I have had a lot of my friends move to New York recently and they have all asked for some pointers on how to adjust to the city life. I write this article because– as a man in his mid-twenties who has lived in New York for three years– I am uniquely qualified to give advice on the best ways to assimilate to the city.

Listed below are 10 ways take a bite out of the Big Apple without it taking a bite out of you (winking emoticon).

1. Your Phone Will Work On The Train, But You Have To Yell

It happens to all of us. It is the early morning commute and you are on a crowded, aboveground train talking to your mom. Uh-oh though, the train is descending underground and the signal is getting spotty. What do you do? There is only one remedy. You will need to talk louder. Much louder.

2. Ask a Bodega Worker “How Are Things Going Over There?”

It’s 9 o’ clock, which means it’s time to buy your daily allotment of beer and Ben & Jerry’s from the bodega on the corner. You have been doing this for 5 months now, so it is high time you make an attempt to connect with the guy behind the counter. A good place to start is to ask where he is from as you are walking out of the door. When he answers, simply say “oh yeah? How are things going over there?” Whatever his response, you have shown your empathic side. Now you can leave.

3. At a House Party, Put Your Arms Around Native New Yorkers and Say “Tonight This Is Our Fucking City”

Congrats! You are at your first house party! You have been here long enough and been within earshot of enough people throwing house parties to be invited. This is a huge milestone for any New Yorker. Now the question is, how do you connect? Well, one thing about every New Yorker is that they take great pride in being from New York. A good way to bond with them is to say that, “spiritually, you are also a Native New Yorker.” They will love it. If you really want to drive the sentiment home though, put your arm around them, stare wistfully towards the skyline and whisper “Tonight, this is our fucking city.” They will also love that.

4. The Subway Stations Have Bathrooms.

Can’t hold it? Not to worry. One of the great things about New York are the amenities and these are certainly some of them.

5. Take the Time To Get To Know Your Duane Reade Cashier.
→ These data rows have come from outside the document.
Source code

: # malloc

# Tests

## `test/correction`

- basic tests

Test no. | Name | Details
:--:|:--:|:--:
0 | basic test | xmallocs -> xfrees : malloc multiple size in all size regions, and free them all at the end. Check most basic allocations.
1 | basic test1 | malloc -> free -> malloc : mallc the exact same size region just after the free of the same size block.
One of the most glaring examples of corporate greed is how at most Duane Reeds, they only have one cashier. As a result, the lines run long and patience runs short. Those cashiers probably aren’t even asked how they are doing. So, when it is finally your turn in line, be sure to ask how they are doing, and don’t leave until they tell you.

6. Want To Get Back From Midtown to Brooklyn Late Night? Take a Taxi.

Out late with friends after work in Midtown? Don’t worry about taking the trains which run poorly anyhow, or an Uber that will pool you with 2 people that won’t stop talking about working at Deloitte. Go with a classic and take a taxi. Just say that one magic word every cab driver loves to hear–“Brooklyn”– and whisked away into the night you go.

7. Heard A Street Name in a Rap Lyric? Mention it.

The RZA and Biggie said the street name that you are eating near in a song. You know who probably doesn’t realize that? Your waiter. Mention it

8. Get a Tattoo of Your Home State Somewhere Visible, Lest You Forget Where You’re From.

You’ve been in New York for 7 months now and the memories of Wendy’s parking lot hand jobs and jumping into watering holes are quickly leaving your mind. What better way to keep the memories fresh than to get a giant tattoo of Florida on your forearm? Now when people ask where you are from, all you have to do is point to your forearm, then to your heart.

9. Do Not Listen To Me
This is perhaps my best piece of advice. Do not listen to me under any circumstance. There isn’t a bridge strong enough that I haven’t doused in proverbial kerosene and set ablaze. The greatest thing about New York is the anonymity and yet, I am still known as a douche. Avoid my words and me at all costs.

10. I am a Fraud

The gnawing sense of inadequacy never leaves me. Why did I move here? There is a massive hole in me that that is unfillable. Moving to New York did not do it. Writing this article did not either. Maybe I will move back home soon to try and find God, but I doubt he listens, or even exists.

Anyway, I hope this article was helpful. Good luck to all the recent transplants. The city is yours if you make it!